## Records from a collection

/---

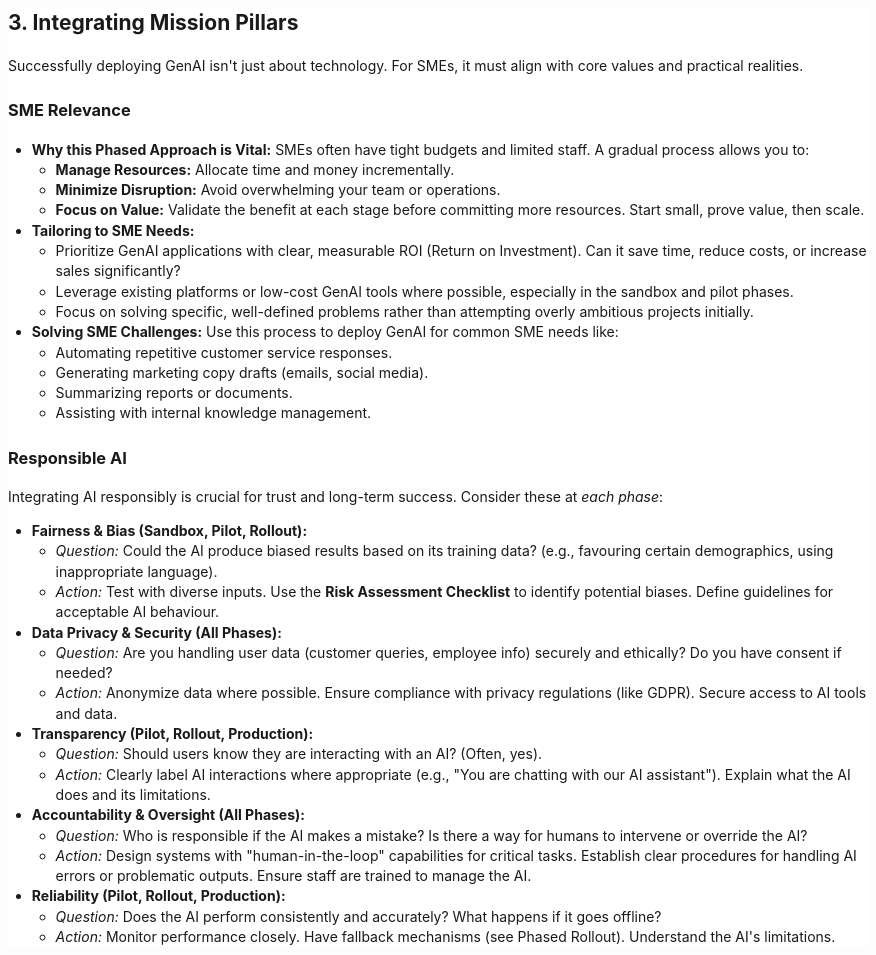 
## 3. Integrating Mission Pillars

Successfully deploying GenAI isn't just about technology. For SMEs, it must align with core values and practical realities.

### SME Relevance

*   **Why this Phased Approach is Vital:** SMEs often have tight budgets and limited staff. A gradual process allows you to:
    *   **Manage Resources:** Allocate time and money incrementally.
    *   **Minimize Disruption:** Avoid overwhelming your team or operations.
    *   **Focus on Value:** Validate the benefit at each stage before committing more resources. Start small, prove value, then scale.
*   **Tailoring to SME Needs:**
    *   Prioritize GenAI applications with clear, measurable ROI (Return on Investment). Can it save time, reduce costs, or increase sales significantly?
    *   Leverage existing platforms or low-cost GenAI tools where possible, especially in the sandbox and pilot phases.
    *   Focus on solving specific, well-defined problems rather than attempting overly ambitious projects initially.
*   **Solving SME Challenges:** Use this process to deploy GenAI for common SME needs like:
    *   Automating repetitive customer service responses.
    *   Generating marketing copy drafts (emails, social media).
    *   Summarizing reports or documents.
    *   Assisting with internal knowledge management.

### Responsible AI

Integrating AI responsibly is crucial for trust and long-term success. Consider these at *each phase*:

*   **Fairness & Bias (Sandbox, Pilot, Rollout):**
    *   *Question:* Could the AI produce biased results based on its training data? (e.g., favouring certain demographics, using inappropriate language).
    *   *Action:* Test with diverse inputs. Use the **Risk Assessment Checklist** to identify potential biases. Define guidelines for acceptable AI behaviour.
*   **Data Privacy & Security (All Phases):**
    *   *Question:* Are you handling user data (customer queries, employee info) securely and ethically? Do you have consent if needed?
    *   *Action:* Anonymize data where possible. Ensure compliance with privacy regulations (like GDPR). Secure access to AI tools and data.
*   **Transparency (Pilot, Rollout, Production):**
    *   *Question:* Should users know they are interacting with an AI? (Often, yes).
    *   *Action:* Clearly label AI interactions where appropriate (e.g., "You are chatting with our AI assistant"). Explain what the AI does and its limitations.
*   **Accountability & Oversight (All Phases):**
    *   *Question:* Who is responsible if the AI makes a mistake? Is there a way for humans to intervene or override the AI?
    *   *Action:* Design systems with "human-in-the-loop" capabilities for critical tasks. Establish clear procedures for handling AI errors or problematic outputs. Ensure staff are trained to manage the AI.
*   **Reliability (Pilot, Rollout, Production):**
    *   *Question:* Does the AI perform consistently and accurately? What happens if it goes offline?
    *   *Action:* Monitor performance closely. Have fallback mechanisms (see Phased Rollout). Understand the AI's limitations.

\---
/---

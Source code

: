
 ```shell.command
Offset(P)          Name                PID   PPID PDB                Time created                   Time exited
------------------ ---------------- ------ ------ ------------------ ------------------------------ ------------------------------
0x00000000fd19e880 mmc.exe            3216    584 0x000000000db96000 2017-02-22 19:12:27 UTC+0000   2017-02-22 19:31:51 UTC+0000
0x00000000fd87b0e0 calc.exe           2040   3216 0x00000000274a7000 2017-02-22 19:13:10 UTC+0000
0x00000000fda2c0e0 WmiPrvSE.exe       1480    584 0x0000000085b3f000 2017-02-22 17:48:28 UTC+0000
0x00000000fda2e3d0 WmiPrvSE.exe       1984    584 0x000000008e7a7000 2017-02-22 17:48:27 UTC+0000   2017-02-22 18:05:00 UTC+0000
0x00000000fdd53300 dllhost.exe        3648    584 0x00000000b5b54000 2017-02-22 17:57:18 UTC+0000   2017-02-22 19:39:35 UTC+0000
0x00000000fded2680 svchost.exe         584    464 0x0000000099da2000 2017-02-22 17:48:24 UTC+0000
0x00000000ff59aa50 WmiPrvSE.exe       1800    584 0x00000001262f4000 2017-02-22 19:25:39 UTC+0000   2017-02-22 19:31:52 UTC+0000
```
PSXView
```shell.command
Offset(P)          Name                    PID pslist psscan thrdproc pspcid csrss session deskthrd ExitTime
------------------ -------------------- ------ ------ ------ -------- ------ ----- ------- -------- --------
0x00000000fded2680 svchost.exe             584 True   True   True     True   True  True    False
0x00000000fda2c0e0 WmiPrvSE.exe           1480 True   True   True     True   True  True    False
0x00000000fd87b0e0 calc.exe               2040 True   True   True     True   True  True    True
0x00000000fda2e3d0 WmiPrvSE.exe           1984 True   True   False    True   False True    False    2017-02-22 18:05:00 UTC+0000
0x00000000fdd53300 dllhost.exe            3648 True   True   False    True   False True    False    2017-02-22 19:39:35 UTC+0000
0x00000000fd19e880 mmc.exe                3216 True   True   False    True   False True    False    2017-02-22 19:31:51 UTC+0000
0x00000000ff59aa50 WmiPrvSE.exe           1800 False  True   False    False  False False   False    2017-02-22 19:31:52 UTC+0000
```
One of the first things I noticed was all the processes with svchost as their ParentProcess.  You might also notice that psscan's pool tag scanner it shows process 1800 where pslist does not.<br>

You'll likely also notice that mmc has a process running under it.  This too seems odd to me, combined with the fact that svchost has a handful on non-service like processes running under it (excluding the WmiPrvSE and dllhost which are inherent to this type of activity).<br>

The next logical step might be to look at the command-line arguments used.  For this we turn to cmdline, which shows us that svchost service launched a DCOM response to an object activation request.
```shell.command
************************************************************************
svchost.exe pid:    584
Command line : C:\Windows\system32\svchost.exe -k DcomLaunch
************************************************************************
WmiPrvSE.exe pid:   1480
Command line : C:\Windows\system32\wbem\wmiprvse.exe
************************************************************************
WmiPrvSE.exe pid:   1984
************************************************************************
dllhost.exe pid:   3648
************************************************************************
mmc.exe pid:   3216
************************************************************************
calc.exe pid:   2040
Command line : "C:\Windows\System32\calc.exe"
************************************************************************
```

\---

## EXERCISE AIM
Once you have identified the lines above that contain "Ensure", copy each of them.

## ANSWER TO THIS EXERCISE
    *   *Action:* Anonymize data where possible. Ensure compliance with privacy regulations (like GDPR). Secure access to AI tools and data.
    *   *Action:* Design systems with "human-in-the-loop" capabilities for critical tasks. Establish clear procedures for handling AI errors or problematic outputs. Ensure staff are trained to manage the AI.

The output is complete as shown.